Now the question is, ought this in moral fairness to be? The equity of such a dispensation has been stoutly and openly denied. It has been asked if man be responsible for knowledge or understanding or belief, just as he is responsible for the dispositions of his heart or the doings of his hand. They can understand how man should be punished for his wrong behaviour. But they understand not how man should be punished for his wrong belief. The difficulty is to conceive on what ground the mere views of the understanding should properly be made the subjects of count or reckoning at all. Are the

wrong views of the understanding to be resented or revenged upon, just as you would resent or revenge the wrong volitions of the will? You at once perceive the justice of retribution for the conduct. But you do not perceive the justice of retribution for the creed. You would never think of blame or of vengeance either for the height of a man's stature, or for the hue and the features of his countenance. And in like manner the opinions of the judgment are held by some to be equally exempted, as things of physical and organic necessity, from blame or from vengeance. Man is held by them to be responsible for his doings, which he can help; but not for his doctrines, which they say he cannot helpAnd so the God of Christianity has been charged with unrighteousness; and Christianity itself with this dread inscription upon its forehead that "He who believeth not shall be damned"-has been indignantly exclaimed against as a hard and a most revolting dispensation.
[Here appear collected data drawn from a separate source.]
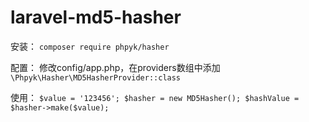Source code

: # laravel-md5-hasher

安装：
`composer require phpyk/hasher`

配置：
修改config/app.php，在providers数组中添加
`
\Phpyk\Hasher\MD5HasherProvider::class
`

使用：
`
        $value = '123456';
        $hasher = new MD5Hasher();
        $hashValue = $hasher->make($value);
`

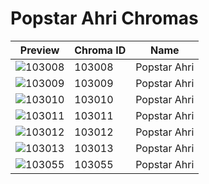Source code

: # Popstar Ahri Chromas

| Preview | Chroma ID | Name |
|---------|-----------|------|
| ![103008](https://raw.communitydragon.org/latest/plugins/rcp-be-lol-game-data/global/default/v1/champion-chroma-images/103/103008.png) | 103008 | Popstar Ahri |
| ![103009](https://raw.communitydragon.org/latest/plugins/rcp-be-lol-game-data/global/default/v1/champion-chroma-images/103/103009.png) | 103009 | Popstar Ahri |
| ![103010](https://raw.communitydragon.org/latest/plugins/rcp-be-lol-game-data/global/default/v1/champion-chroma-images/103/103010.png) | 103010 | Popstar Ahri |
| ![103011](https://raw.communitydragon.org/latest/plugins/rcp-be-lol-game-data/global/default/v1/champion-chroma-images/103/103011.png) | 103011 | Popstar Ahri |
| ![103012](https://raw.communitydragon.org/latest/plugins/rcp-be-lol-game-data/global/default/v1/champion-chroma-images/103/103012.png) | 103012 | Popstar Ahri |
| ![103013](https://raw.communitydragon.org/latest/plugins/rcp-be-lol-game-data/global/default/v1/champion-chroma-images/103/103013.png) | 103013 | Popstar Ahri |
| ![103055](https://raw.communitydragon.org/latest/plugins/rcp-be-lol-game-data/global/default/v1/champion-chroma-images/103/103055.png) | 103055 | Popstar Ahri |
Now we shall not enter on the consideration that the punishment consequent on the unbelief is not all for the unbelief, but for the guilt of a broken law, the condemnation of which takes its own proper and primary effect upon you, because you have not found your way to the place of refuge or of protection therefrom. This is very true-yet it is further true, that the guilt of a broken law is every where spoken of as enhanced and deepened to tenfold aggravation by the guilt of a rejected gospel. There is a wrath that abideth on unbelievers-even

that wrath which their sins had excited in the bosom of the Deity, and which they have not escaped from by the way announced and intimated in the New Testament. But there is also a wrath added to the former, and augmented on the head of unbelievers, just because they have not betaken themselves to that way. In other words, there is a displeasure on the part of God towards unbelief, just as there is a displeasure towards any moral violation. The creed of the infidel is dealt with as his crime; and the question still remains, how comes it that the mere errors of the understanding should have the same sort of delinquency affixed to them, as the wilful errors either of the heart or of the conduct?

In reply to this interrogation, we fully admit that no man is punished for what he cannot help, but then we affirm that his belief in certain circumstances, (and we think that Christianity is in these circumstances) is that which he can help. We admit that a moral delinquency should be charged on that which is not wilful-but we affirm that many are the occasions in which the belief or the unbelief is wilful; and that therefore, there might be no contravention of obvious justice in pronouncing the one to be a duty, and in proceeding against the other as you would against a crime. It is utterly a mistake to imagine that knowledge and opinion and belief, and in a word the various states of the understanding, are in no way dependent upon the will. It is by an act of the will that you set yourself to the acquisition of knowledge. It is

by an act of the will at the first, and by a continued act of the will afterwards, that you first commence and then continue a prolonged examination into the grounds of an opinion. It is at the bidding of the will, not that you believe without evidence, but that you investigate the evidence on which you might believe. In all these cases the will either gives its consent, or withholds it. It cannot create the light of evidence any more than it can create the light of nature. But it lies with it whether the evidence shall be attended to or regarded with the eye of the mind, even as it lies with it whether the illuminated landscape shall be looked upon or regarded with the eye of the body. It is in your power to shut or to avert the mental eye, just as it is in your power to shut or to avert the corporeal eye. It is in no way your fault, that you do not see when it is dark. But it is in every way your fault that you do not look when either the light of the natural heavens, or the light of Heaven's revelation is around you. It is thus that the will has virtually to do with the ultimate belief, just because it has to do with the various steps of that process which goes before it. Where there is candour, which is a moral property, the due attention will be given; and the man will arrive at the state of being right intellectually, but just because he is right morally. When there is the opposite of candour-a thing pronounced upon by all as a moral unfairness-the due attention will be refused; and the man will be landed in the state of

being wrong intellectually, but just because he is wrong morally.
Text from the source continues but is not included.